_YOUR GOAL_: From the data below, copy each line that includes the word "yüklemeniz".

[[ EXTRACTED DATA open ]]

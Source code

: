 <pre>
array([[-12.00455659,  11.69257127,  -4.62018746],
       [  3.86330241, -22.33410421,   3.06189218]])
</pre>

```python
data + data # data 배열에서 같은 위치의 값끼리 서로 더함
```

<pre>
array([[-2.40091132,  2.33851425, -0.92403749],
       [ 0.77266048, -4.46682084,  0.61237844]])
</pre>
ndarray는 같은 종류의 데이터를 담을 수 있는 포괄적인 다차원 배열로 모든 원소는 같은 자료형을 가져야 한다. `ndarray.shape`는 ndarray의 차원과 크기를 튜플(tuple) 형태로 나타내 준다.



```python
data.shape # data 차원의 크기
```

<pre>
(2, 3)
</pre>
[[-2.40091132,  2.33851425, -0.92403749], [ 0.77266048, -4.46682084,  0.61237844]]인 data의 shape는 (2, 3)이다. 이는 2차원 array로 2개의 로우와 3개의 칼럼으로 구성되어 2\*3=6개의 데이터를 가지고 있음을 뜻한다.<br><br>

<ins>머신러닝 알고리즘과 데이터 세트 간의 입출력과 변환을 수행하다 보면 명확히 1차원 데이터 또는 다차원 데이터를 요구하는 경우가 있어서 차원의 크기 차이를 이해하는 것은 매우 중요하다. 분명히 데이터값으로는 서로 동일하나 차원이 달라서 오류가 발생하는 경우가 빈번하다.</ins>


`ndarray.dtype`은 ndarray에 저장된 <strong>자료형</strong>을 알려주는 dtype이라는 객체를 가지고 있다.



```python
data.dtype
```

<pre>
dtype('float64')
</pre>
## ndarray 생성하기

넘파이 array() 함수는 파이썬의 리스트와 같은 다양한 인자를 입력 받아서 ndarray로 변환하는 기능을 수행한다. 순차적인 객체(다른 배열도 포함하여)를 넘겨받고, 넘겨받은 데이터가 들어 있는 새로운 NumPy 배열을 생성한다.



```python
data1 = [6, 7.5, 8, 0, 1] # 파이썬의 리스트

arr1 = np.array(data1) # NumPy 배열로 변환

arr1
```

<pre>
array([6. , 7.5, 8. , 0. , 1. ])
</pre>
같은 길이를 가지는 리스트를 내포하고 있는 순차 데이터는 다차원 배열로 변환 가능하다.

[[ EXTRACTED DATA closed ]]
[[ EXTRACTED DATA open ]]

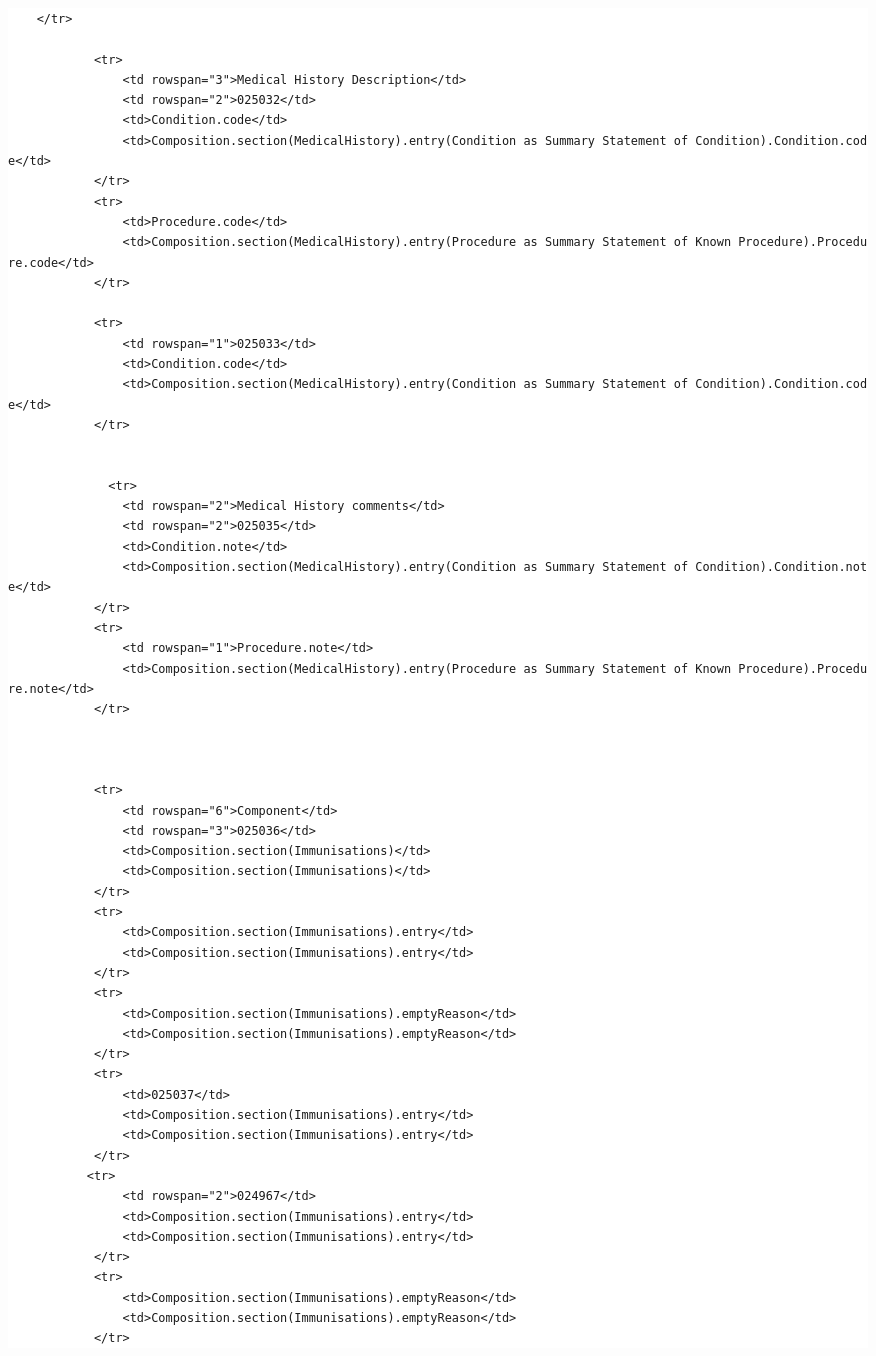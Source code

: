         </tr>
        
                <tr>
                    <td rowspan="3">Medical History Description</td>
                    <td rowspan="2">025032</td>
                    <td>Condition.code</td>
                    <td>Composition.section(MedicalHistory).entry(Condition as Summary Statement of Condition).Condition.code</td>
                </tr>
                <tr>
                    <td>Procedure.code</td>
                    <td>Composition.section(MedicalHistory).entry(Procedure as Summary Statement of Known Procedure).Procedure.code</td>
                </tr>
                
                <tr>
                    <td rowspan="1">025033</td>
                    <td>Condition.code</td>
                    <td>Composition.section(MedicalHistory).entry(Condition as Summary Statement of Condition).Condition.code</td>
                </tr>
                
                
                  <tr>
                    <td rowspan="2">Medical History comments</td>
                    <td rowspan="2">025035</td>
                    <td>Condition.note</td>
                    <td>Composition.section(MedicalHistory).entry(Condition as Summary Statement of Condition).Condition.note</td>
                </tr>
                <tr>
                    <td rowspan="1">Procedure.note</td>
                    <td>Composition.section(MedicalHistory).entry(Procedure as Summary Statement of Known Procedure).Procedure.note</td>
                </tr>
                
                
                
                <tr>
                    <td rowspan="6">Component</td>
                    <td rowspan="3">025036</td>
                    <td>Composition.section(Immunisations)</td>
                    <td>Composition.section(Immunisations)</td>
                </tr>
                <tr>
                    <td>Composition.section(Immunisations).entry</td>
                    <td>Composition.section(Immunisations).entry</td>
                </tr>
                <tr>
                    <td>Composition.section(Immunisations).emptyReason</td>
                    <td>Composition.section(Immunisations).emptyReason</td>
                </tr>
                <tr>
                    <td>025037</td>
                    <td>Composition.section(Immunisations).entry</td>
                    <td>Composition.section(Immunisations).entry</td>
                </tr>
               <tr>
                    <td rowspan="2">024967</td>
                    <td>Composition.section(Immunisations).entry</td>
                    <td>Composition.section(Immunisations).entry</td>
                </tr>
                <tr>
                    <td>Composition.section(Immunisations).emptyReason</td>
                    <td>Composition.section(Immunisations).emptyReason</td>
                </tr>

[[ EXTRACTED DATA closed ]]
[[ EXTRACTED DATA open ]]

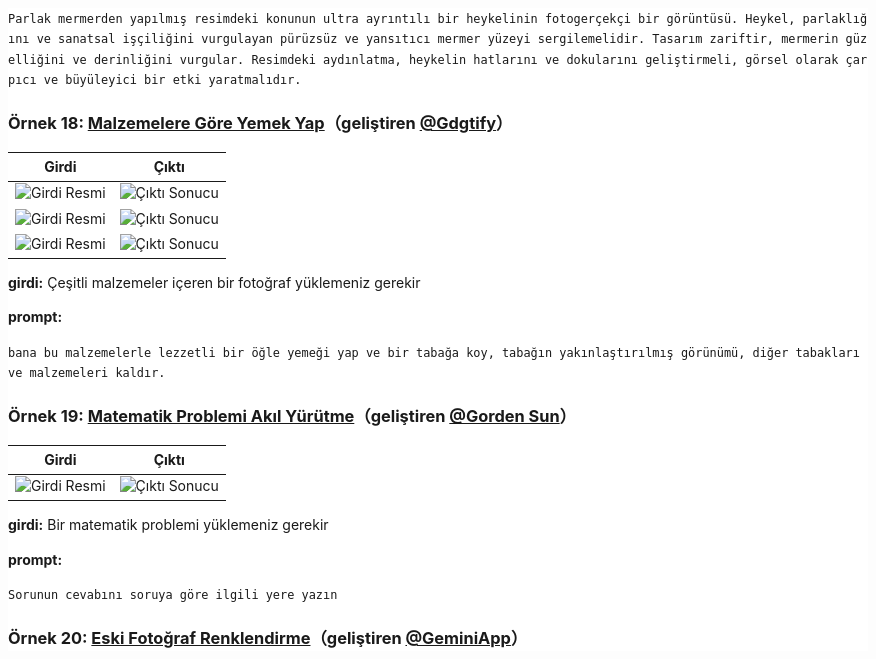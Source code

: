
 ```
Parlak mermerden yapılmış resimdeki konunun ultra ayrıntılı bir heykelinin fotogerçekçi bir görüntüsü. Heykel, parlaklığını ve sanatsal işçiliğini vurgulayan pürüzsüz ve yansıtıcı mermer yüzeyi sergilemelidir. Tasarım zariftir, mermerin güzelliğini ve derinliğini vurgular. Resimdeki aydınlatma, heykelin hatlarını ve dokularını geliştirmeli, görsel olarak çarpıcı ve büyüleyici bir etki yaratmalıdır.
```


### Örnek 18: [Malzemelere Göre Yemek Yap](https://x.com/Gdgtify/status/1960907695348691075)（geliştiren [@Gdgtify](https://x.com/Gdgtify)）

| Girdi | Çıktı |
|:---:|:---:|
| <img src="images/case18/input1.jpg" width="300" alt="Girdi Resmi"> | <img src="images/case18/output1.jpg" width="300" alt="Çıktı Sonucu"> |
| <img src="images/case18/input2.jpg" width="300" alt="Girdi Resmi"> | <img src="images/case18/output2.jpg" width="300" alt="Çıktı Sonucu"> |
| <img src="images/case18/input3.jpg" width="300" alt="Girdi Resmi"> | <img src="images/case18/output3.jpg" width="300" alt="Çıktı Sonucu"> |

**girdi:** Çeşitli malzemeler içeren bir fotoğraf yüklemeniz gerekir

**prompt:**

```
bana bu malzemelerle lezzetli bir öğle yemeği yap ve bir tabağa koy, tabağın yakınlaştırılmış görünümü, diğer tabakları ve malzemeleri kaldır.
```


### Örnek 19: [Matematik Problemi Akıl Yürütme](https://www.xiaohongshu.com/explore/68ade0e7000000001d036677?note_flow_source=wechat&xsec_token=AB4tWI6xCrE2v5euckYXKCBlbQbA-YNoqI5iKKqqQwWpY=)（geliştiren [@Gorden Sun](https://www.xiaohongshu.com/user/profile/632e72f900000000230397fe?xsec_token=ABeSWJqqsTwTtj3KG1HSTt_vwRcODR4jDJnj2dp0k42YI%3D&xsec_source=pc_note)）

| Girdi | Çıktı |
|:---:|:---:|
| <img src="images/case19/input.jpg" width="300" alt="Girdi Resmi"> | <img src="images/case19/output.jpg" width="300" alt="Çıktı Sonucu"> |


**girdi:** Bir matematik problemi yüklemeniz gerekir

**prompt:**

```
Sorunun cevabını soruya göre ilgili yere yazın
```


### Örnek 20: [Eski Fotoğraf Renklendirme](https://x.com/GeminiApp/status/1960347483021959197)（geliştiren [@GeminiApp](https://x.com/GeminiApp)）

[[ EXTRACTED DATA closed ]]

_RESULT OF THE EXERCISE_:
**girdi:** Çeşitli malzemeler içeren bir fotoğraf yüklemeniz gerekir
**girdi:** Bir matematik problemi yüklemeniz gerekir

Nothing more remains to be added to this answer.